Most of the time, however, there was little difference between the two.
McConachie's career was meant to happen. I
don't believe in fate or destiny, or even dumb luck, but some things in
history just work out better one way than the immediate alternative. In
the development of Canadian Pacific Airlines and the success of
deHavilland of Canada, and the progress of bush flying in general,
McConachie played the key role. Anyone that knows the history of all the
above will cringe when they read this proclamation, but if not for
McConachie we as bush pilots would have been worse off.
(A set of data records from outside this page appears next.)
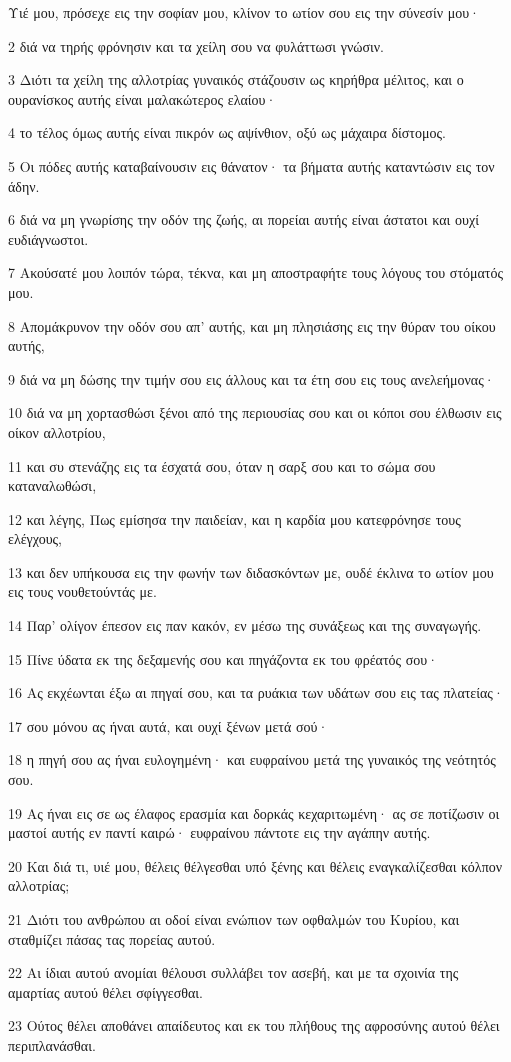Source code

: \par Υιέ μου, πρόσεχε εις την σοφίαν μου, κλίνον το ωτίον σου εις την σύνεσίν μου·
\par 2 διά να τηρής φρόνησιν και τα χείλη σου να φυλάττωσι γνώσιν.
\par 3 Διότι τα χείλη της αλλοτρίας γυναικός στάζουσιν ως κηρήθρα μέλιτος, και ο ουρανίσκος αυτής είναι μαλακώτερος ελαίου·
\par 4 το τέλος όμως αυτής είναι πικρόν ως αψίνθιον, οξύ ως μάχαιρα δίστομος.
\par 5 Οι πόδες αυτής καταβαίνουσιν εις θάνατον· τα βήματα αυτής καταντώσιν εις τον άδην.
\par 6 διά να μη γνωρίσης την οδόν της ζωής, αι πορείαι αυτής είναι άστατοι και ουχί ευδιάγνωστοι.
\par 7 Ακούσατέ μου λοιπόν τώρα, τέκνα, και μη αποστραφήτε τους λόγους του στόματός μου.
\par 8 Απομάκρυνον την οδόν σου απ' αυτής, και μη πλησιάσης εις την θύραν του οίκου αυτής,
\par 9 διά να μη δώσης την τιμήν σου εις άλλους και τα έτη σου εις τους ανελεήμονας·
\par 10 διά να μη χορτασθώσι ξένοι από της περιουσίας σου και οι κόποι σου έλθωσιν εις οίκον αλλοτρίου,
\par 11 και συ στενάζης εις τα έσχατά σου, όταν η σαρξ σου και το σώμα σου καταναλωθώσι,
\par 12 και λέγης, Πως εμίσησα την παιδείαν, και η καρδία μου κατεφρόνησε τους ελέγχους,
\par 13 και δεν υπήκουσα εις την φωνήν των διδασκόντων με, ουδέ έκλινα το ωτίον μου εις τους νουθετούντάς με.
\par 14 Παρ' ολίγον έπεσον εις παν κακόν, εν μέσω της συνάξεως και της συναγωγής.
\par 15 Πίνε ύδατα εκ της δεξαμενής σου και πηγάζοντα εκ του φρέατός σου·
\par 16 Ας εκχέωνται έξω αι πηγαί σου, και τα ρυάκια των υδάτων σου εις τας πλατείας·
\par 17 σου μόνου ας ήναι αυτά, και ουχί ξένων μετά σού·
\par 18 η πηγή σου ας ήναι ευλογημένη· και ευφραίνου μετά της γυναικός της νεότητός σου.
\par 19 Ας ήναι εις σε ως έλαφος ερασμία και δορκάς κεχαριτωμένη· ας σε ποτίζωσιν οι μαστοί αυτής εν παντί καιρώ· ευφραίνου πάντοτε εις την αγάπην αυτής.
\par 20 Και διά τι, υιέ μου, θέλεις θέλγεσθαι υπό ξένης και θέλεις εναγκαλίζεσθαι κόλπον αλλοτρίας;
\par 21 Διότι του ανθρώπου αι οδοί είναι ενώπιον των οφθαλμών του Κυρίου, και σταθμίζει πάσας τας πορείας αυτού.
\par 22 Αι ίδιαι αυτού ανομίαι θέλουσι συλλάβει τον ασεβή, και με τα σχοινία της αμαρτίας αυτού θέλει σφίγγεσθαι.
\par 23 Ούτος θέλει αποθάνει απαίδευτος και εκ του πλήθους της αφροσύνης αυτού θέλει περιπλανάσθαι.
You would never have guessed by giving a
critical reading of McConachie's biography. His story is a frustrating
case history of how incompetence and failure can lead to one success after
another. To most pilots crashing a plane would mean a loss of job or
livelihood, but to Grant it meant insurance money or new opportunities. To
most airline owners running a route with no passengers meant poor
business, but to Grant it meant future prospects by opening new territory.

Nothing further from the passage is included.